§ **What you need to do**: Output every record verbatim, and omit each picture.

━━━━━━

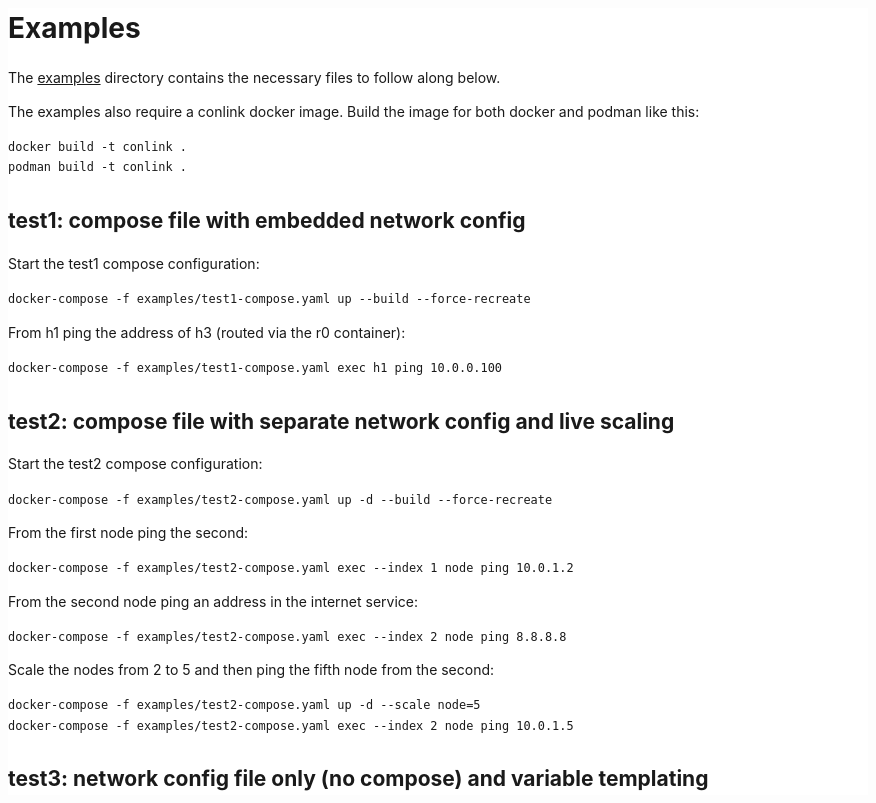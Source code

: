# Examples

The [examples](https://github.com/Viasat/conlink/tree/master/examples)
directory contains the necessary files to follow along below.

The examples also require a conlink docker image. Build the image for both
docker and podman like this:

```
docker build -t conlink .
podman build -t conlink .
```

## test1: compose file with embedded network config

Start the test1 compose configuration:

```
docker-compose -f examples/test1-compose.yaml up --build --force-recreate
```

From h1 ping the address of h3 (routed via the r0 container):

```
docker-compose -f examples/test1-compose.yaml exec h1 ping 10.0.0.100
```


## test2: compose file with separate network config and live scaling

Start the test2 compose configuration:

```
docker-compose -f examples/test2-compose.yaml up -d --build --force-recreate
```

From the first node ping the second:

```
docker-compose -f examples/test2-compose.yaml exec --index 1 node ping 10.0.1.2
```

From the second node ping an address in the internet service:

```
docker-compose -f examples/test2-compose.yaml exec --index 2 node ping 8.8.8.8
```

Scale the nodes from 2 to 5 and then ping the fifth node from the second:

```
docker-compose -f examples/test2-compose.yaml up -d --scale node=5
docker-compose -f examples/test2-compose.yaml exec --index 2 node ping 10.0.1.5
```


## test3: network config file only (no compose) and variable templating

━━━━━━

§ **Solution to the exercise**:
Source code

:# Examples

The [examples](https://github.com/Viasat/conlink/tree/master/examples)
directory contains the necessary files to follow along below.

The examples also require a conlink docker image. Build the image for both
docker and podman like this:

```
docker build -t conlink .
podman build -t conlink .
```

## test1: compose file with embedded network config

Start the test1 compose configuration:

```
docker-compose -f examples/test1-compose.yaml up --build --force-recreate
```

From h1 ping the address of h3 (routed via the r0 container):

```
docker-compose -f examples/test1-compose.yaml exec h1 ping 10.0.0.100
```


## test2: compose file with separate network config and live scaling

Start the test2 compose configuration:

```
docker-compose -f examples/test2-compose.yaml up -d --build --force-recreate
```

From the first node ping the second:

```
docker-compose -f examples/test2-compose.yaml exec --index 1 node ping 10.0.1.2
```

From the second node ping an address in the internet service:

```
docker-compose -f examples/test2-compose.yaml exec --index 2 node ping 8.8.8.8
```

Scale the nodes from 2 to 5 and then ping the fifth node from the second:

```
docker-compose -f examples/test2-compose.yaml up -d --scale node=5
docker-compose -f examples/test2-compose.yaml exec --index 2 node ping 10.0.1.5
```


## test3: network config file only (no compose) and variable templating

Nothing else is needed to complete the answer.